◆ PROBLEM TO SOLVE: Omitting all images, transcribe the entries word for word.

◆ SOURCE MATERIAL:
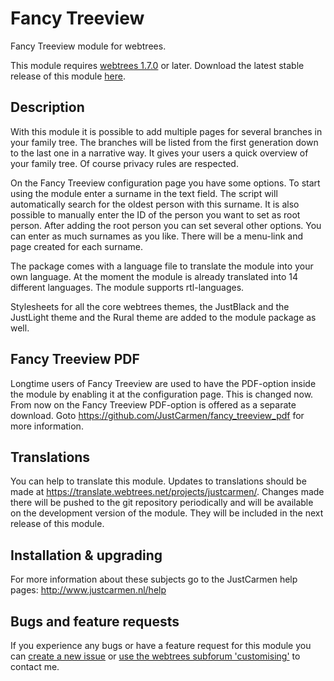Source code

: Fancy Treeview
===============

Fancy Treeview module for webtrees.

This module requires [webtrees 1.7.0](https://github.com/fisharebest/webtrees) or later. Download the latest stable release of this module [here](https://github.com/JustCarmen/fancy_treeview/releases/latest).

Description
-----------
With this module it is possible to add multiple pages for several branches in your family tree. The branches will be listed from the first generation down to the last one in a narrative way. It gives your users a quick overview of your family tree. Of course privacy rules are respected.

On the Fancy Treeview configuration page you have some options. To start using the module enter a surname in the text field. The script will automatically search for the oldest person with this surname. It is also possible to manually enter the ID of the person you want to set as root person. After adding the root person you can set several other options. You can enter as much surnames as you like. There will be a menu-link and page created for each surname.

The package comes with a language file to translate the module into your own language. At the moment the module is already translated into 14 different languages. The module supports rtl-languages.

Stylesheets for all the core webtrees themes, the JustBlack and the JustLight theme and the Rural theme are added to the module package as well.

Fancy Treeview PDF
------------------
Longtime users of Fancy Treeview are used to have the PDF-option inside the module by enabling it at the configuration page. This is changed now. From now on the Fancy Treeview PDF-option is offered as a separate download. Goto https://github.com/JustCarmen/fancy_treeview_pdf for more information.

Translations
------------
You can help to translate this module. Updates to translations should be made at https://translate.webtrees.net/projects/justcarmen/. Changes made there will be pushed to the git repository periodically and will be available on the development version of the module. They will be included in the next release of this module.

Installation & upgrading
------------------------
For more information about these subjects go to the JustCarmen help pages: http://www.justcarmen.nl/help

Bugs and feature requests
-------------------------
If you experience any bugs or have a feature request for this module you can [create a new issue](https://github.com/JustCarmen/fancy_treeview/issues?state=open) or [use the webtrees subforum 'customising'](http://www.webtrees.net/index.php/en/forum/4-customising) to contact me.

◆ COMPLETED EXERCISE:
Source code

: Fancy Treeview
===============

Fancy Treeview module for webtrees.

This module requires [webtrees 1.7.0](https://github.com/fisharebest/webtrees) or later. Download the latest stable release of this module [here](https://github.com/JustCarmen/fancy_treeview/releases/latest).

Description
-----------
With this module it is possible to add multiple pages for several branches in your family tree. The branches will be listed from the first generation down to the last one in a narrative way. It gives your users a quick overview of your family tree. Of course privacy rules are respected.

On the Fancy Treeview configuration page you have some options. To start using the module enter a surname in the text field. The script will automatically search for the oldest person with this surname. It is also possible to manually enter the ID of the person you want to set as root person. After adding the root person you can set several other options. You can enter as much surnames as you like. There will be a menu-link and page created for each surname.

The package comes with a language file to translate the module into your own language. At the moment the module is already translated into 14 different languages. The module supports rtl-languages.

Stylesheets for all the core webtrees themes, the JustBlack and the JustLight theme and the Rural theme are added to the module package as well.

Fancy Treeview PDF
------------------
Longtime users of Fancy Treeview are used to have the PDF-option inside the module by enabling it at the configuration page. This is changed now. From now on the Fancy Treeview PDF-option is offered as a separate download. Goto https://github.com/JustCarmen/fancy_treeview_pdf for more information.

Translations
------------
You can help to translate this module. Updates to translations should be made at https://translate.webtrees.net/projects/justcarmen/. Changes made there will be pushed to the git repository periodically and will be available on the development version of the module. They will be included in the next release of this module.

Installation & upgrading
------------------------
For more information about these subjects go to the JustCarmen help pages: http://www.justcarmen.nl/help

Bugs and feature requests
-------------------------
If you experience any bugs or have a feature request for this module you can [create a new issue](https://github.com/JustCarmen/fancy_treeview/issues?state=open) or [use the webtrees subforum 'customising'](http://www.webtrees.net/index.php/en/forum/4-customising) to contact me.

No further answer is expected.